Grow where you are planted
As difficult as it may be for some to believe, this is a statement I can agree with. It is/was an LDS statement originally said by David O. McKay**. From my understanding, it was meant to encourage Mormons not to feel as if they had to “move back to Utah”.
My own ancestors flouted this doctrine, but it was common prior to David O. McKay becoming President of the LDS church. A person might convert to the Mormon faith, and then attempt to move to Utah, Idaho or Alberta. It’s part of the reason many people came to Utah from the British isles and Scandinavian countries.

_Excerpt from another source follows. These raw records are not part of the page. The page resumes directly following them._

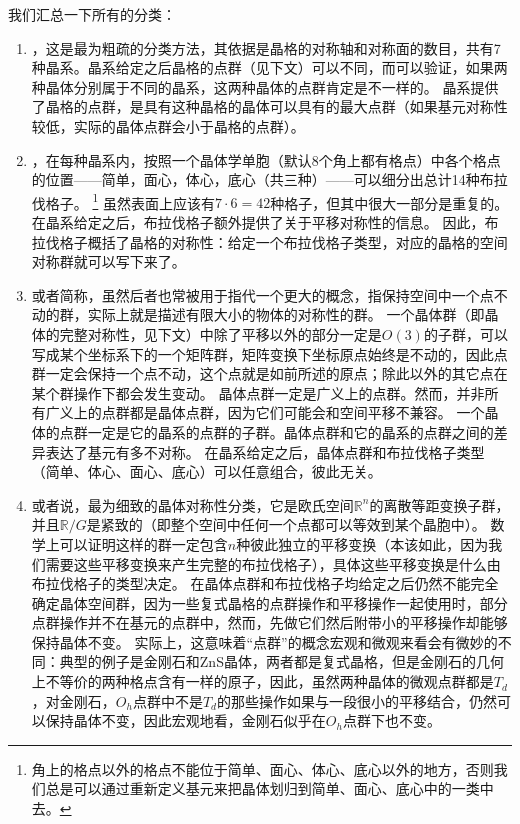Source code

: 我们汇总一下所有的分类：
\begin{enumerate}
    \item {}，这是最为粗疏的分类方法，其依据是晶格的对称轴和对称面的数目，共有7种晶系。晶系给定之后晶格的点群（见下文）可以不同，而可以验证，如果两种晶体分别属于不同的晶系，这两种晶体的点群肯定是不一样的。
    晶系提供了晶格的点群，是具有这种晶格的晶体可以具有的最大点群（如果基元对称性较低，实际的晶体点群会小于晶格的点群）。
    \item {}，在每种晶系内，按照一个晶体学单胞（默认8个角上都有格点）中各个格点的位置——简单，面心，体心，底心（共三种）——可以细分出总计14种布拉伐格子。%
    \footnote{
        角上的格点以外的格点不能位于简单、面心、体心、底心以外的地方，否则我们总是可以通过重新定义基元来把晶体划归到简单、面心、底心中的一类中去。
    }%
    虽然表面上应该有$7 \cdot 6 = 42$种格子，但其中很大一部分是重复的。
    在晶系给定之后，布拉伐格子额外提供了关于平移对称性的信息。
    因此，布拉伐格子概括了晶格的对称性：给定一个布拉伐格子类型，对应的晶格的空间对称群就可以写下来了。
    \item {}或者简称，虽然后者也常被用于指代一个更大的概念，指保持空间中一个点不动的群，实际上就是描述有限大小的物体的对称性的群。
    一个晶体群（即晶体的完整对称性，见下文）中除了平移以外的部分一定是$O(3)$的子群，可以写成某个坐标系下的一个矩阵群，矩阵变换下坐标原点始终是不动的，因此点群一定会保持一个点不动，这个点就是如前所述的原点；除此以外的其它点在某个群操作下都会发生变动。
    晶体点群一定是广义上的点群。然而，并非所有广义上的点群都是晶体点群，因为它们可能会和空间平移不兼容。
    一个晶体的点群一定是它的晶系的点群的子群。晶体点群和它的晶系的点群之间的差异表达了基元有多不对称。
    在晶系给定之后，晶体点群和布拉伐格子类型（简单、体心、面心、底心）可以任意组合，彼此无关。
    \item {}或者说，最为细致的晶体对称性分类，它是欧氏空间$\mathbb{R}^n$的离散等距变换子群，并且$\mathbb{R} / G$是紧致的（即整个空间中任何一个点都可以等效到某个晶胞中）。
    数学上可以证明这样的群一定包含$n$种彼此独立的平移变换（本该如此，因为我们需要这些平移变换来产生完整的布拉伐格子），具体这些平移变换是什么由布拉伐格子的类型决定。
    在晶体点群和布拉伐格子均给定之后仍然不能完全确定晶体空间群，因为一些复式晶格的点群操作和平移操作一起使用时，部分点群操作并不在基元的点群中，然而，先做它们然后附带小的平移操作却能够保持晶体不变。
    实际上，这意味着“点群”的概念宏观和微观来看会有微妙的不同：典型的例子是金刚石和ZnS晶体，两者都是复式晶格，但是金刚石的几何上不等价的两种格点含有一样的原子，因此，虽然两种晶体的微观点群都是$T_d$，对金刚石，$O_h$点群中不是$T_d$的那些操作如果与一段很小的平移结合，仍然可以保持晶体不变，因此宏观地看，金刚石似乎在$O_h$点群下也不变。
\end{enumerate}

I think there is an element of choice and control over where one is employed, where one lives, what career one chooses. And yet, those elements are not always present, not completely. A person may want to live in a particular geographic location, like San Francisco or New York City – but there are all sorts of advantages and disadvantages to those communities. The cost of living in San Francisco is very high. Finding a job that can support you and/or your family can be challenging. I know people who would love to live in either place, if circumstances allowed. A person might want to work in a particular field, but there may not be the ability or demand for that skill set in that particular location.
I live in a mid-sized mid-western city. I have some ambivalence about where I live. My state is a more conservative state. At times, legislation is passed with which I vehemently disagree. It’s true, I could move to another state. That would involve a lot of logistics; selling my house, finding another job, moving expenses, finding another school for my kids. That’s not including all the nice to haves in my community: my friends here, a network of doctors and dentists, babysitters, neighbors and family.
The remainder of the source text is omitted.